YOUR TASK:
Word for word, repeat the lines of the records from the first line up to and including the line that contains "This repository is", passing over any pictures.

EXTRACTED INFORMATION:
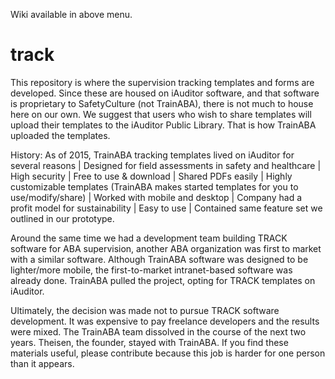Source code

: Wiki available in above menu. 

# track
This repository is where the supervision tracking templates and forms are developed. Since these are housed on iAuditor software, and that software is proprietary to SafetyCulture (not TrainABA), there is not much to house here on our own. We suggest that users who wish to share templates will upload their templates to the iAuditor Public Library. That is how TrainABA uploaded the templates.

History: As of 2015, TrainABA tracking templates lived on iAuditor for several reasons | Designed for field assessments in safety and healthcare | High security | Free to use & download | Shared PDFs easily | Highly customizable templates (TrainABA makes started templates for you to use/modify/share) | Worked with mobile and desktop | Company had a profit model for sustainability | Easy to use | Contained same feature set we outlined in our prototype.

Around the same time we had a development team building TRACK software for ABA supervision, another ABA organization was first to market with a similar software. Although TrainABA software was designed to be lighter/more mobile, the first-to-market intranet-based software was already done. TrainABA pulled the project, opting for TRACK templates on iAuditor. 

Ultimately, the decision was made not to pursue TRACK software development. It was expensive to pay freelance developers and the results were mixed. The TrainABA team dissolved in the course of the next two years. Theisen, the founder, stayed with TrainABA. If you find these materials useful, please contribute because this job is harder for one person than it appears.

TASK ANSWER:
Source code

: Wiki available in above menu. 

# track
This repository is where the supervision tracking templates and forms are developed. Since these are housed on iAuditor software, and that software is proprietary to SafetyCulture (not TrainABA), there is not much to house here on our own. We suggest that users who wish to share templates will upload their templates to the iAuditor Public Library. That is how TrainABA uploaded the templates.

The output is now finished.